Why Do You Bar: Sara Scott-Curran

June 8, 2010

As we’ve seen from our growing collection of Why Do You Bar stories, students find an incredible variety of  inspiring reasons that keep them coming back to Bar Method class. Sara Scott-Curran, The Director of Retail at Bar Method HQ, recently shared some notes about her own journey and how taking class has made her stronger, healthier and more confident.Sara Scott-CurranSara says:“Yesterday, my seven year old daughter, Skyler, came up to me and asked if I could tell her what she needs to do to have muscles. “Mom,” she said, “I want strong arm muscles and big, strong calf muscles.” I stopped and asked her why, and she replied, “Because you have muscles and I want to be like you. So, what do I do?”The conversation stopped me in my tracks. I felt relieved, because in my life, and at her age, my question was always about “How can I be skinny?” When I learned I was pregnant with a daughter, I always worried that my own relationship with body image would shape hers. And, here she was asking me about how to be strong. It was a parenting victory that I didn’t see coming, but one I am grateful for.

From a young age, I was well aware that in our society, a woman’s value rested a lot on her appearance.  It was something you learned viscerally, without a word ever being directly spoken. The message was that you need to be skinny. You need to be thin. You need to be slight.  But, what I didn’t fully realize until recently was that the true message being passed on was don’t take up too much space. Make yourself, your body, voice and opinions fit into as small a space as possible.

I took this subliminal message to heart in so many ways when I was younger. I can still remember my first diet. Spurred on by a fight with my first boyfriend. I felt like if I could just lose a little weight, that I would be that much more attractive and that I would have the upper hand. What an odd thought, the only way to have power is to become so small I could disappear.  I covered my walls with images of Kate Moss, who was the Supermodel of choice at the time, ushering in that 90’s era standard of beauty. Over time I have been praised for the way my hip bones protrude, I have had boys remind me that I should “eat like a girl.” Looking back on it, I want to cringe.

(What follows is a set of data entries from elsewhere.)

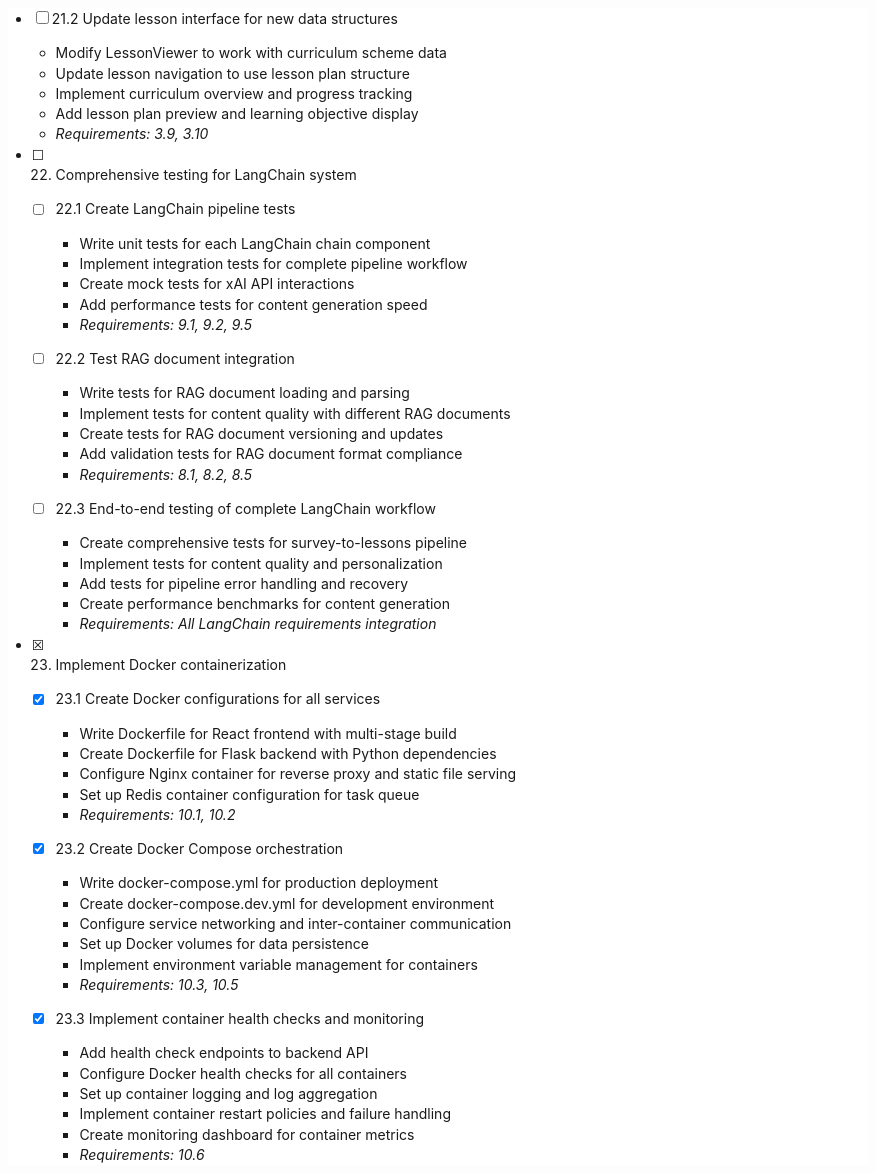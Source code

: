   - [ ] 21.2 Update lesson interface for new data structures
    - Modify LessonViewer to work with curriculum scheme data
    - Update lesson navigation to use lesson plan structure
    - Implement curriculum overview and progress tracking
    - Add lesson plan preview and learning objective display
    - _Requirements: 3.9, 3.10_

- [ ] 22. Comprehensive testing for LangChain system

  - [ ] 22.1 Create LangChain pipeline tests
    - Write unit tests for each LangChain chain component
    - Implement integration tests for complete pipeline workflow
    - Create mock tests for xAI API interactions
    - Add performance tests for content generation speed
    - _Requirements: 9.1, 9.2, 9.5_

  - [ ] 22.2 Test RAG document integration
    - Write tests for RAG document loading and parsing
    - Implement tests for content quality with different RAG documents
    - Create tests for RAG document versioning and updates
    - Add validation tests for RAG document format compliance
    - _Requirements: 8.1, 8.2, 8.5_

  - [ ] 22.3 End-to-end testing of complete LangChain workflow
    - Create comprehensive tests for survey-to-lessons pipeline
    - Implement tests for content quality and personalization
    - Add tests for pipeline error handling and recovery
    - Create performance benchmarks for content generation
    - _Requirements: All LangChain requirements integration_

- [x] 23. Implement Docker containerization




  - [x] 23.1 Create Docker configurations for all services

    - Write Dockerfile for React frontend with multi-stage build
    - Create Dockerfile for Flask backend with Python dependencies
    - Configure Nginx container for reverse proxy and static file serving
    - Set up Redis container configuration for task queue
    - _Requirements: 10.1, 10.2_

  - [x] 23.2 Create Docker Compose orchestration

    - Write docker-compose.yml for production deployment
    - Create docker-compose.dev.yml for development environment
    - Configure service networking and inter-container communication
    - Set up Docker volumes for data persistence
    - Implement environment variable management for containers
    - _Requirements: 10.3, 10.5_

  - [x] 23.3 Implement container health checks and monitoring

    - Add health check endpoints to backend API
    - Configure Docker health checks for all containers
    - Set up container logging and log aggregation
    - Implement container restart policies and failure handling
    - Create monitoring dashboard for container metrics
    - _Requirements: 10.6_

With age comes wisdom, and a slower metabolism. Over time I have watched my male counterparts power pose in meetings and “manspread” on trains. I began to retrain myself to feel empowered and to take up more space. In conversations, and within the room. With that shift I have stopped valuing working at being skinny and started investing in being strong.

I don’t know what caused the shift in my perception of what type of body I find attractive. Maybe it started with the #fitspo revolution on Instagram, or maybe it started when a couple of close friends of mine started taking fitness really seriously, and I watched as they started to smile more and carry themselves differently. Maybe it was starting to think of my upcoming 40th birthday. But, in the last year there has been a palpable shift in the body type I am striving for.

There is a huge internal shift that happens when you start to truly appreciate your body and to take care of it.  When I took my first Bar Class, the teacher suggested a heavier weight for me, because I looked strong, and I just beamed. That comment washed over me like a ray of warm sunshine. It was a kind of pride that I never felt when someone complimented me for being merely thin. Strength was something I had earned. It was a badge of honor.

Bar Method has been a gift that  I never saw coming. It has strengthened every part of my body. And, while it gives a lot of women a dancer’s body, and a dancer’s grace, it has given me the “Momma muscles” my daughter now wants to emulate. She wants to take care of herself, the way I am.

I may not be a supermodel, and I am okay with that — I’d much rather be a role model.”